Violating Codes of Conduct
Friction at U/Penn illustrates the growing divide between those inside and outside elite universities, such as the sharp decline in confidence in America about higher education. Makes you wonder, as James Freeman does in the WSJ, are robust and consistent protections for free speech about to make a comeback on campus?
The Rot Goes Deep
The brouhaha over anti-semanticism at America’s colleges perfectly illustrates what’s going on: According to the editors of the WSJ, ˆAccountability,” tore the mask off the intellectual and political corruption of much of the American academy.
The world was appalled by the equivocation of the academic leaders when asked if advocating genocide against Jews violated their codes of conduct.

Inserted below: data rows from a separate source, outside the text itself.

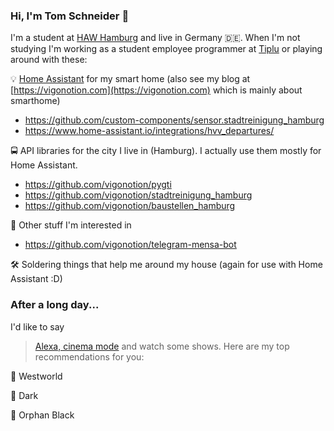 ### Hi, I'm Tom Schneider 👋

I'm a student at [HAW Hamburg](https://www.haw-hamburg.de/) and live in Germany 🇩🇪. When I'm not studying I'm working as a student employee programmer at [Tiplu](https://tiplu.de/) or playing around with these:

💡 [Home Assistant](https://github.com/home-assistant/core) for my smart home (also see my blog at [https://vigonotion.com](https://vigonotion.com) which is mainly about smarthome)
  - https://github.com/custom-components/sensor.stadtreinigung_hamburg
  - https://www.home-assistant.io/integrations/hvv_departures/
  
🚍 API libraries for the city I live in (Hamburg). I actually use them mostly for Home Assistant.
  - https://github.com/vigonotion/pygti
  - https://github.com/vigonotion/stadtreinigung_hamburg
  - https://github.com/vigonotion/baustellen_hamburg
  
🤖 Other stuff I'm interested in
  - https://github.com/vigonotion/telegram-mensa-bot
  
🛠 Soldering things that help me around my house (again for use with Home Assistant :D)

### After a long day...
I'd like to say 
> [Alexa, cinema mode](https://vigonotion.com/blog/building-a-smart-home-theater-with-home-assistant/)
and watch some shows. Here are my top recommendations for you:

🤠 Westworld

🌳 Dark

🧬 Orphan Black

<!--
**vigonotion/vigonotion** is a ✨ _special_ ✨ repository because its `README.md` (this file) appears on your GitHub profile.

Here are some ideas to get you started:

- 🔭 I’m currently working on ...
- 🌱 I’m currently learning ...
- 👯 I’m looking to collaborate on ...
- 🤔 I’m looking for help with ...
- 💬 Ask me about ...
- 📫 How to reach me: ...
- 😄 Pronouns: ...
- ⚡ Fun fact: ...
-->
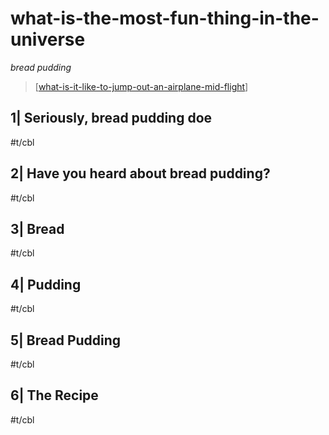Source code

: # what-is-the-most-fun-thing-in-the-universe

*bread pudding*

> [[what-is-it-like-to-jump-out-an-airplane-mid-flight]]

## 1| Seriously, bread pudding doe

#t/cbl

## 2| Have you heard about bread pudding?

#t/cbl

## 3| Bread

#t/cbl

## 4| Pudding

#t/cbl

## 5| Bread Pudding

#t/cbl

## 6| The Recipe

#t/cbl

[//begin]: # "Autogenerated link references for markdown compatibility"
[what-is-it-like-to-jump-out-an-airplane-mid-flight]: what-is-it-like-to-jump-out-an-airplane-mid-flight "what-is-it-like-to-jump-out-an-airplane-mid-flight"
[//end]: # "Autogenerated link references"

But the episode merely revealed the value system that has become endemic at too many prestigious schools.
Misplaced Concerns over Free Speech
A trio of university presidents (Harvard, MIT, UPenn) voiced their concerns about free speech, even though Harvard’s Title IX training says using the wrong pronouns qualifies as abuse. Harvard was 248th out of 248, and Penn was 247th, in the annual college ranking by the free-speech Foundation for Individual Rights and Expression. As the WSJ notes, anyone paying attention knows, these schools don’t protect speech they disagree with. “They punish it.”
- Harvard President Claudine Gay has presided over the ouster of professors for speech that violated progressive orthodoxy, as Elise Stefanik wrote in the WSJ on Friday. Also in the wings is more clamoring:
Is Gay in more trouble than she realizes? How did Gay, wonders NRO, unlike any previous president of Harvard, produce almost zero actual scholarship — a mere 10 pieces in boutique academic journals since acquiring her Ph.D. from Harvard in 1998, no monographs or extended scholarly works to her name, and nothing whatsoever since 2016?

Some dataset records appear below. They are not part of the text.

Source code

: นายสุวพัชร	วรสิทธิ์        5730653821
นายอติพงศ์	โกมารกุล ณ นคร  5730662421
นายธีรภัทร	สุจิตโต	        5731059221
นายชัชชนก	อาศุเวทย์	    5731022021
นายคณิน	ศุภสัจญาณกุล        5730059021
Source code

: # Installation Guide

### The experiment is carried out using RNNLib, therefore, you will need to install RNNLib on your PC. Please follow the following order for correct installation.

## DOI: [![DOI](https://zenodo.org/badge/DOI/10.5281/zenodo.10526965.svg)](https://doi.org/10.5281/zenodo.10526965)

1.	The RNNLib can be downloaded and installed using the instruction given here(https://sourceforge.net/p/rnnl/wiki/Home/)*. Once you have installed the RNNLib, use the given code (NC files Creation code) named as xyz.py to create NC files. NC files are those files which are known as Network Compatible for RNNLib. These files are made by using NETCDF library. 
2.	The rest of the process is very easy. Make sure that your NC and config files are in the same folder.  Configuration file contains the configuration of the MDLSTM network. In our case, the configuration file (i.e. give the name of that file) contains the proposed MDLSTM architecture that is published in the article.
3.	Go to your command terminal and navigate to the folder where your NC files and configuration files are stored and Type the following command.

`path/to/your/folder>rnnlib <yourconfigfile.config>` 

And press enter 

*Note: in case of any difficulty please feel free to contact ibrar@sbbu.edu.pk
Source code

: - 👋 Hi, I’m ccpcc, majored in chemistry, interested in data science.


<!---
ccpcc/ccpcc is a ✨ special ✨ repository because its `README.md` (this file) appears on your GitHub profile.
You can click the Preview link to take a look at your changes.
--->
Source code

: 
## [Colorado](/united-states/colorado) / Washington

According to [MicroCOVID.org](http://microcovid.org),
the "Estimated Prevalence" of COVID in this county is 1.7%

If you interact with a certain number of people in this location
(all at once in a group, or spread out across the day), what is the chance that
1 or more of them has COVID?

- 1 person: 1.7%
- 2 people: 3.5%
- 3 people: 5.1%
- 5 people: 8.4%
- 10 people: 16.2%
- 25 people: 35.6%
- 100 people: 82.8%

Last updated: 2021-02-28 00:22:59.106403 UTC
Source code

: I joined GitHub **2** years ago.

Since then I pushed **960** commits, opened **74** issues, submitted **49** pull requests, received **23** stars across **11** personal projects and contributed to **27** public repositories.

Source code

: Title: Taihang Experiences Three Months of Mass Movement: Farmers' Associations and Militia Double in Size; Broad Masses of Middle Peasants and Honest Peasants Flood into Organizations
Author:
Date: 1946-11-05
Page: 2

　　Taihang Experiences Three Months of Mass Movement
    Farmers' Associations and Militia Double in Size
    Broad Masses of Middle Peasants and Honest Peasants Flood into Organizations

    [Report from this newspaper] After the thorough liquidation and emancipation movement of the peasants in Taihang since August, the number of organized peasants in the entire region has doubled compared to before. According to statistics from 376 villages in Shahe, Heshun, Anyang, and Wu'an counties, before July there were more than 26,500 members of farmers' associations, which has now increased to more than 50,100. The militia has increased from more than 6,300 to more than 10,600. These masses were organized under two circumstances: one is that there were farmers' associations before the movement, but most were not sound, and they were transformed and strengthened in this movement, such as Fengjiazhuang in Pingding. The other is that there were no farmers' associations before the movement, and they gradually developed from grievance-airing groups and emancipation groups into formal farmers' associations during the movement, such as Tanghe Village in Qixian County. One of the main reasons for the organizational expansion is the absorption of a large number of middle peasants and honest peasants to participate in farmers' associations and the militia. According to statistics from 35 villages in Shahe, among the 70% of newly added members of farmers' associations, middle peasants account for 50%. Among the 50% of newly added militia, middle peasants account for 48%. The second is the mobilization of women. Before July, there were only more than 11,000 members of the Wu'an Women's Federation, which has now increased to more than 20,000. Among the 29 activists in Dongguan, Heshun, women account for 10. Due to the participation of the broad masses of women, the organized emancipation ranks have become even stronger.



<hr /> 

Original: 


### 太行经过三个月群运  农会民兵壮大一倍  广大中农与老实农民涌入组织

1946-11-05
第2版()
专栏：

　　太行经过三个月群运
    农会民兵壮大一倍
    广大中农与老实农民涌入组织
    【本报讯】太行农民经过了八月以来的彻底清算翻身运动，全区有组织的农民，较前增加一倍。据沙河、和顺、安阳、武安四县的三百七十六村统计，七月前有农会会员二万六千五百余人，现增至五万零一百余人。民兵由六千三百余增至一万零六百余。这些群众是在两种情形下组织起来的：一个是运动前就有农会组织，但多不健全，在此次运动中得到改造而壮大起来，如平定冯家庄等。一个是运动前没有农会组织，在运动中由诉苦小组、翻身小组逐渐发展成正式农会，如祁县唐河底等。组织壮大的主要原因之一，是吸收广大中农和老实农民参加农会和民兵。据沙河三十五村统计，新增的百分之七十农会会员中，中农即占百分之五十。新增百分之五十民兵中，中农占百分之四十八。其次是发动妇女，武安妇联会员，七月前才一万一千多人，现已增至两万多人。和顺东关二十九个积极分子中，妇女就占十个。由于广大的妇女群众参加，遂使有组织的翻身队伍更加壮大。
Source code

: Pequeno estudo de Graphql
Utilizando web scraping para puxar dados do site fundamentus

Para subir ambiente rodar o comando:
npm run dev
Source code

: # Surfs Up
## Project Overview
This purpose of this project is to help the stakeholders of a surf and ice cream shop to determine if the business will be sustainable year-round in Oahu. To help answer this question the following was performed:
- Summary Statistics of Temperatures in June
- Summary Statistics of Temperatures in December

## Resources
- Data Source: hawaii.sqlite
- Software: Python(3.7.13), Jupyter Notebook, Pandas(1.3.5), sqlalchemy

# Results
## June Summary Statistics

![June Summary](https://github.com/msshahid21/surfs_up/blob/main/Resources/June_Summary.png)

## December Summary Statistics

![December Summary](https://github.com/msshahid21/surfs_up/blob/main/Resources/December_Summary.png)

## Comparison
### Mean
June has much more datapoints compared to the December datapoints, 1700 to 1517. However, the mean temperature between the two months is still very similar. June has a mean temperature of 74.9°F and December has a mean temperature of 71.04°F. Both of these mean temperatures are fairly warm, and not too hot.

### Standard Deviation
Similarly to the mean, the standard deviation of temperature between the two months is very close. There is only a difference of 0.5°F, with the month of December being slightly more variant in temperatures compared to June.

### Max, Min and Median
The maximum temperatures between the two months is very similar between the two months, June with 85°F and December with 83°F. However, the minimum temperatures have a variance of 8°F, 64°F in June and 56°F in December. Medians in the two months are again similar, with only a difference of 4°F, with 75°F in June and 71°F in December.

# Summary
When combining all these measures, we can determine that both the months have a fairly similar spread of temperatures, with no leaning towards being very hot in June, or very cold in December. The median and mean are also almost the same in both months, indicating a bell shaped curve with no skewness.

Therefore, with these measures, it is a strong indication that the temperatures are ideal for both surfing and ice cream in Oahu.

- UPenn President Elizabeth Magill has resigned, along with board of trustee chairman Scott Bok, in an attempt to placate angry donors. That’s fine as far as it goes. But if the accountability ends there, nothing much will change.

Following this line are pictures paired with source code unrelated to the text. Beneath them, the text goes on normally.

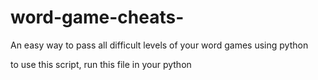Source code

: # word-game-cheats-
An easy way to pass all difficult levels of your word games using python



to use this script, run this file in your python 

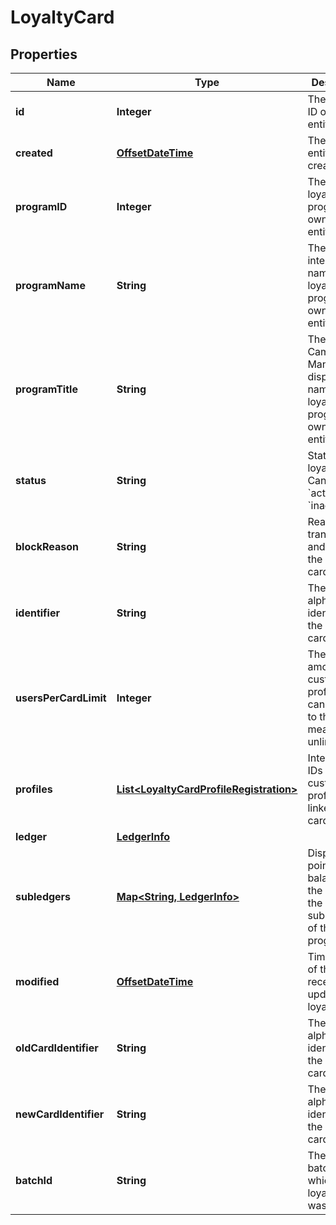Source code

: 

# LoyaltyCard

## Properties

Name | Type | Description | Notes
------------ | ------------- | ------------- | -------------
**id** | **Integer** | The internal ID of this entity. | 
**created** | [**OffsetDateTime**](OffsetDateTime.md) | The time this entity was created. | 
**programID** | **Integer** | The ID of the loyalty program that owns this entity. | 
**programName** | **String** | The integration name of the loyalty program that owns this entity. |  [optional]
**programTitle** | **String** | The Campaign Manager-displayed name of the loyalty program that owns this entity. |  [optional]
**status** | **String** | Status of the loyalty card. Can be &#x60;active&#x60; or &#x60;inactive&#x60;.  | 
**blockReason** | **String** | Reason for transferring and blocking the loyalty card.  |  [optional]
**identifier** | **String** | The alphanumeric identifier of the loyalty card.  | 
**usersPerCardLimit** | **Integer** | The max amount of customer profiles that can be linked to the card. 0 means unlimited.  | 
**profiles** | [**List&lt;LoyaltyCardProfileRegistration&gt;**](LoyaltyCardProfileRegistration.md) | Integration IDs of the customers profiles linked to the card. |  [optional]
**ledger** | [**LedgerInfo**](LedgerInfo.md) |  |  [optional]
**subledgers** | [**Map&lt;String, LedgerInfo&gt;**](LedgerInfo.md) | Displays point balances of the card in the subledgers of the loyalty program. |  [optional]
**modified** | [**OffsetDateTime**](OffsetDateTime.md) | Timestamp of the most recent update of the loyalty card. |  [optional]
**oldCardIdentifier** | **String** | The alphanumeric identifier of the loyalty card.  |  [optional]
**newCardIdentifier** | **String** | The alphanumeric identifier of the loyalty card.  |  [optional]
**batchId** | **String** | The ID of the batch in which the loyalty card was created. |  [optional]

The schools may attempt to mollify the fury by adding Jews to the classes deemed oppressed. That may make antisemitism less tolerated on campus. But it won’t change the deeper rot of anti-American, anti-Western instruction that dominates so many campuses. And it won’t root out the “diversity, equity and inclusion” (DEI) policies that use race, gender, and sexuality as political weapons to enforce intellectual conformity, dictate tenure decisions, and punish dissenters.
How to Get Children Admitted
Will the board of trustees appoint presidents who will stand up to the DEI censors and require intellectual diversity among the faculty?
Donors will also have to follow through on boycotting schools until they do. Too many trustees and donors are happy to settle for getting their names on buildings and their children admitted.
The Truth: Deep, Abiding Damage
Gerard Baker in the WSJ accuses the three university presidents of replacing “Truth” with the “monomaniacal ideology” of the “My Truth” crowd:
The discomfiture, humiliation and even removal of a university president or two caught demonstrating their dishonesty are welcome developments.
But the damage is deep and abiding. It is far from clear whether it can ever be repaired.